## Problem
Provide an exact reproduction of every entry.
◇ ◇ ◇ ◇ ◇
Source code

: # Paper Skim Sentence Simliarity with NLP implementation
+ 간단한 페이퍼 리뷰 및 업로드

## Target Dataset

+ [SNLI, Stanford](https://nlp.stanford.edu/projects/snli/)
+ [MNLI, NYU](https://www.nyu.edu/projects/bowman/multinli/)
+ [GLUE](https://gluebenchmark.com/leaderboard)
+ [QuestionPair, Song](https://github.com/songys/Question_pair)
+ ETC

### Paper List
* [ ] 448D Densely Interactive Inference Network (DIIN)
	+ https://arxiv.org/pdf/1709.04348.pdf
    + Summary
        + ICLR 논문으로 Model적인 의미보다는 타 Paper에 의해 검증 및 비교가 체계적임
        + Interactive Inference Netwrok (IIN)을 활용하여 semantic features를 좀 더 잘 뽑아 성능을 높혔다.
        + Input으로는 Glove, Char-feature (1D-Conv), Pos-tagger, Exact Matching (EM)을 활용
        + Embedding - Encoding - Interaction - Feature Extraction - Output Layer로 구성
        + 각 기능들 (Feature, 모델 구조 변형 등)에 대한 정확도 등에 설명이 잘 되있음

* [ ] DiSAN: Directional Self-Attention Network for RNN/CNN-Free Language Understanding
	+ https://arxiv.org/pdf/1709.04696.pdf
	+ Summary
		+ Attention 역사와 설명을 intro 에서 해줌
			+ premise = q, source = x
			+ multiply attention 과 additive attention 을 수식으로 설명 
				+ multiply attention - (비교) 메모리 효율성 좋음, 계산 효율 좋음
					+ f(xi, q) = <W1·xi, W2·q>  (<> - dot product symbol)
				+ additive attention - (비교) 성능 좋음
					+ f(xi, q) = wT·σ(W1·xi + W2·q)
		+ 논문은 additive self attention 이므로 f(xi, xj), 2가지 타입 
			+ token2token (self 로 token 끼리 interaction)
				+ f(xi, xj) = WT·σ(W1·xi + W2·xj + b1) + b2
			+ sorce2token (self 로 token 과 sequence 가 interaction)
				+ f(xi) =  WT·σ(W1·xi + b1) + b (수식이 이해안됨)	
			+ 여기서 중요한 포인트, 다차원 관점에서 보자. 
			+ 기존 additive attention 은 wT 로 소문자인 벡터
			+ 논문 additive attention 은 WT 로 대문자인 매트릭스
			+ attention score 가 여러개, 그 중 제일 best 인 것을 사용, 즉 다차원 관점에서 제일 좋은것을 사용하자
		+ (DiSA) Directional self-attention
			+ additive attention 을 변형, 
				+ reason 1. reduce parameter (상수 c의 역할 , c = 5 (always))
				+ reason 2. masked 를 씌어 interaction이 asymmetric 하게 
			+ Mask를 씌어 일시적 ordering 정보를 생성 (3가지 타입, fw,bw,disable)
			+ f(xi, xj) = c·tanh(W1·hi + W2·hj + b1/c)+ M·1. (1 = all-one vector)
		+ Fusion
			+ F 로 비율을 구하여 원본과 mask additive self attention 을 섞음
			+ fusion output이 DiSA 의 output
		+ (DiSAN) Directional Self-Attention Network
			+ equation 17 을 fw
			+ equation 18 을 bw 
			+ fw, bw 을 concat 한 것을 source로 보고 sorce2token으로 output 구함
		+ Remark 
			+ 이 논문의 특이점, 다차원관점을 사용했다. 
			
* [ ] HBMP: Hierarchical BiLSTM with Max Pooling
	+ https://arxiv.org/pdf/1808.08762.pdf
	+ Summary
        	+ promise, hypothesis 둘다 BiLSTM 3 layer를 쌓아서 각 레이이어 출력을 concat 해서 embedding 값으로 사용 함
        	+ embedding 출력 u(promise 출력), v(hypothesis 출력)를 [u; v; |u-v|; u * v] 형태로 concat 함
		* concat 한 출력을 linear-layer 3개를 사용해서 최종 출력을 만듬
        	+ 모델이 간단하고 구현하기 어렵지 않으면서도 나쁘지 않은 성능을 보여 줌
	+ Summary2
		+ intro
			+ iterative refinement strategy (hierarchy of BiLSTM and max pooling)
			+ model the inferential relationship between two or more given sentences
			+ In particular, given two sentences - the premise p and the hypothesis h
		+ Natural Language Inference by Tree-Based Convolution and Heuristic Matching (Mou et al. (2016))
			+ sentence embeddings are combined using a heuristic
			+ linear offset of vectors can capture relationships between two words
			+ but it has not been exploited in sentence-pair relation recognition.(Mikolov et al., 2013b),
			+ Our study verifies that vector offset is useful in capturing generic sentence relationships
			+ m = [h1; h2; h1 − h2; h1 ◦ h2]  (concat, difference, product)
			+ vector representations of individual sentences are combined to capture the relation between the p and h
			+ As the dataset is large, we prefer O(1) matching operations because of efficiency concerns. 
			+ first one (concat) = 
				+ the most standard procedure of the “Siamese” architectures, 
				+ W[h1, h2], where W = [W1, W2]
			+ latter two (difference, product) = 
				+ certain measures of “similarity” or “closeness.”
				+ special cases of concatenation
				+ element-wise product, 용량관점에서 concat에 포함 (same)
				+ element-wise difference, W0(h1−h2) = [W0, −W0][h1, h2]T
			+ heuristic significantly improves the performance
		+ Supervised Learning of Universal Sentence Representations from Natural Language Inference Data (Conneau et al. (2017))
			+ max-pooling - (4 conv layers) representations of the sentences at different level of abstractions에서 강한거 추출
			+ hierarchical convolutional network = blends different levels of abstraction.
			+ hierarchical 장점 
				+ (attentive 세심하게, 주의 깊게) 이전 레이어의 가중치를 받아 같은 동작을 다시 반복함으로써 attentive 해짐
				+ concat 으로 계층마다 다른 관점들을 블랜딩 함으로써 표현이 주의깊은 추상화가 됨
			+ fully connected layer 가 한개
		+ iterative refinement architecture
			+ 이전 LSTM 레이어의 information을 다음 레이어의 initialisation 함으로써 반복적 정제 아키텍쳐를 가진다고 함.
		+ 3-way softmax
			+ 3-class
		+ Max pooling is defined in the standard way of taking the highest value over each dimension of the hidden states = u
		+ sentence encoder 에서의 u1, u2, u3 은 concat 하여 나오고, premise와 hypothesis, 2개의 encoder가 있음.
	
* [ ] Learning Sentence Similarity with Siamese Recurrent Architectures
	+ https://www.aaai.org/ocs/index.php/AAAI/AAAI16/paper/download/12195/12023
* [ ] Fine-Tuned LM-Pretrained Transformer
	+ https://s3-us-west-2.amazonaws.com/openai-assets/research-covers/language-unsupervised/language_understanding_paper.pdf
◇ ◇ ◇ ◇ ◇
## Result for this exercise
Source code

: # Paper Skim Sentence Simliarity with NLP implementation
+ 간단한 페이퍼 리뷰 및 업로드

## Target Dataset

+ [SNLI, Stanford](https://nlp.stanford.edu/projects/snli/)
+ [MNLI, NYU](https://www.nyu.edu/projects/bowman/multinli/)
+ [GLUE](https://gluebenchmark.com/leaderboard)
+ [QuestionPair, Song](https://github.com/songys/Question_pair)
+ ETC

### Paper List
* [ ] 448D Densely Interactive Inference Network (DIIN)
	+ https://arxiv.org/pdf/1709.04348.pdf
    + Summary
        + ICLR 논문으로 Model적인 의미보다는 타 Paper에 의해 검증 및 비교가 체계적임
        + Interactive Inference Netwrok (IIN)을 활용하여 semantic features를 좀 더 잘 뽑아 성능을 높혔다.
        + Input으로는 Glove, Char-feature (1D-Conv), Pos-tagger, Exact Matching (EM)을 활용
        + Embedding - Encoding - Interaction - Feature Extraction - Output Layer로 구성
        + 각 기능들 (Feature, 모델 구조 변형 등)에 대한 정확도 등에 설명이 잘 되있음

* [ ] DiSAN: Directional Self-Attention Network for RNN/CNN-Free Language Understanding
	+ https://arxiv.org/pdf/1709.04696.pdf
	+ Summary
		+ Attention 역사와 설명을 intro 에서 해줌
			+ premise = q, source = x
			+ multiply attention 과 additive attention 을 수식으로 설명 
				+ multiply attention - (비교) 메모리 효율성 좋음, 계산 효율 좋음
					+ f(xi, q) = <W1·xi, W2·q>  (<> - dot product symbol)
				+ additive attention - (비교) 성능 좋음
					+ f(xi, q) = wT·σ(W1·xi + W2·q)
		+ 논문은 additive self attention 이므로 f(xi, xj), 2가지 타입 
			+ token2token (self 로 token 끼리 interaction)
				+ f(xi, xj) = WT·σ(W1·xi + W2·xj + b1) + b2
			+ sorce2token (self 로 token 과 sequence 가 interaction)
				+ f(xi) =  WT·σ(W1·xi + b1) + b (수식이 이해안됨)	
			+ 여기서 중요한 포인트, 다차원 관점에서 보자. 
			+ 기존 additive attention 은 wT 로 소문자인 벡터
			+ 논문 additive attention 은 WT 로 대문자인 매트릭스
			+ attention score 가 여러개, 그 중 제일 best 인 것을 사용, 즉 다차원 관점에서 제일 좋은것을 사용하자
		+ (DiSA) Directional self-attention
			+ additive attention 을 변형, 
				+ reason 1. reduce parameter (상수 c의 역할 , c = 5 (always))
				+ reason 2. masked 를 씌어 interaction이 asymmetric 하게 
			+ Mask를 씌어 일시적 ordering 정보를 생성 (3가지 타입, fw,bw,disable)
			+ f(xi, xj) = c·tanh(W1·hi + W2·hj + b1/c)+ M·1. (1 = all-one vector)
		+ Fusion
			+ F 로 비율을 구하여 원본과 mask additive self attention 을 섞음
			+ fusion output이 DiSA 의 output
		+ (DiSAN) Directional Self-Attention Network
			+ equation 17 을 fw
			+ equation 18 을 bw 
			+ fw, bw 을 concat 한 것을 source로 보고 sorce2token으로 output 구함
		+ Remark 
			+ 이 논문의 특이점, 다차원관점을 사용했다. 
			
* [ ] HBMP: Hierarchical BiLSTM with Max Pooling
	+ https://arxiv.org/pdf/1808.08762.pdf
	+ Summary
        	+ promise, hypothesis 둘다 BiLSTM 3 layer를 쌓아서 각 레이이어 출력을 concat 해서 embedding 값으로 사용 함
        	+ embedding 출력 u(promise 출력), v(hypothesis 출력)를 [u; v; |u-v|; u * v] 형태로 concat 함
		* concat 한 출력을 linear-layer 3개를 사용해서 최종 출력을 만듬
        	+ 모델이 간단하고 구현하기 어렵지 않으면서도 나쁘지 않은 성능을 보여 줌
	+ Summary2
		+ intro
			+ iterative refinement strategy (hierarchy of BiLSTM and max pooling)
			+ model the inferential relationship between two or more given sentences
			+ In particular, given two sentences - the premise p and the hypothesis h
		+ Natural Language Inference by Tree-Based Convolution and Heuristic Matching (Mou et al. (2016))
			+ sentence embeddings are combined using a heuristic
			+ linear offset of vectors can capture relationships between two words
			+ but it has not been exploited in sentence-pair relation recognition.(Mikolov et al., 2013b),
			+ Our study verifies that vector offset is useful in capturing generic sentence relationships
			+ m = [h1; h2; h1 − h2; h1 ◦ h2]  (concat, difference, product)
			+ vector representations of individual sentences are combined to capture the relation between the p and h
			+ As the dataset is large, we prefer O(1) matching operations because of efficiency concerns. 
			+ first one (concat) = 
				+ the most standard procedure of the “Siamese” architectures, 
				+ W[h1, h2], where W = [W1, W2]
			+ latter two (difference, product) = 
				+ certain measures of “similarity” or “closeness.”
				+ special cases of concatenation
				+ element-wise product, 용량관점에서 concat에 포함 (same)
				+ element-wise difference, W0(h1−h2) = [W0, −W0][h1, h2]T
			+ heuristic significantly improves the performance
		+ Supervised Learning of Universal Sentence Representations from Natural Language Inference Data (Conneau et al. (2017))
			+ max-pooling - (4 conv layers) representations of the sentences at different level of abstractions에서 강한거 추출
			+ hierarchical convolutional network = blends different levels of abstraction.
			+ hierarchical 장점 
				+ (attentive 세심하게, 주의 깊게) 이전 레이어의 가중치를 받아 같은 동작을 다시 반복함으로써 attentive 해짐
				+ concat 으로 계층마다 다른 관점들을 블랜딩 함으로써 표현이 주의깊은 추상화가 됨
			+ fully connected layer 가 한개
		+ iterative refinement architecture
			+ 이전 LSTM 레이어의 information을 다음 레이어의 initialisation 함으로써 반복적 정제 아키텍쳐를 가진다고 함.
		+ 3-way softmax
			+ 3-class
		+ Max pooling is defined in the standard way of taking the highest value over each dimension of the hidden states = u
		+ sentence encoder 에서의 u1, u2, u3 은 concat 하여 나오고, premise와 hypothesis, 2개의 encoder가 있음.
	
* [ ] Learning Sentence Similarity with Siamese Recurrent Architectures
	+ https://www.aaai.org/ocs/index.php/AAAI/AAAI16/paper/download/12195/12023
* [ ] Fine-Tuned LM-Pretrained Transformer
	+ https://s3-us-west-2.amazonaws.com/openai-assets/research-covers/language-unsupervised/language_understanding_paper.pdf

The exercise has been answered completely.